Ostensibly, we are left with no traces of humanity in us. We see injustice and violence committed to people, as if we are numb. We watch people suffering in agony, as if their pain and cries is a theatre. Instead of extending a helping hand towards them, or at least sympathising with them, we stand like helpless onlookers or are quick to take our phones out, capture videos/photos and upload on social media in a bid to get more “likes”. We have become insensitive and emotionally barren. In fact, we are living in a pit of immorality and with every passing day we entrench much deeper into it. Who can forget the deafening silence of a crowd of thousands in Sialkot, when two brothers were made victims of sheer inhumanity right in the centre of the city? The crowd stood like silent spectators capturing the film of violence in their mobiles.
Let us realise – at least for once, that we humans are not social media robots. We need to awake our rationality, feelings and senses which are lost somewhere in the virtual world of social media.

 

Fakeha Faiz

Islamabad

3 COMMENTS

  1. The social media is doing what our state controlled and regulated media cannot do. Those people have a say whose words cannot be published or aired. It enables the most fundamental right – the right to say whatever one likes as one likes it. It allows absolute freedom of expression.
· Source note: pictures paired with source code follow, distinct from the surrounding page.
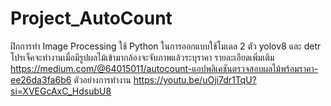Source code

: # Project_AutoCount
ฝึกการทำ Image Processing ใช้ Python ในการออกแบบใช้โมเดล 2 ตัว yolov8 และ detr โปรเจ็คจะทำงานเมื่อมีรูปผลไม้เข้ามากล้องจะจับภาพแล้วระบุราคา
รายละเอียดเพิ่มเติม
https://medium.com/@64015011/autocount-แอปพลิเคชันตรวจสอบผลไม้พร้อมราคา-ee26da3fa6b6
ตัวอย่างการทำงาน
https://youtu.be/uOji7dr1TqU?si=XVEGcAxC_HdsubU8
What people feel they say it, but that offends those who want to be the only ones to be heard and cannot tolerate others

    • You absolutely missed the point. No one is criticising the "freedom of expression" provided by social media, but the dead morals of social media obsessed people.

  2. There all kinds of people in this world. For a greater part they never had a voice. To quote Voltaire:
    'I disapprove of what you say, but I will defend to the death your right to say It'.
    Morals vary from individual to individual, be they dead or alive. We never get anywhere by silencing people. Progress comes when all and sundry speak their mind. We have been living in a culture of silence for too long and nothing has improved. The same people come to power and make the same old speeches and we listen quietly without protesting, without condemning.This has to stop.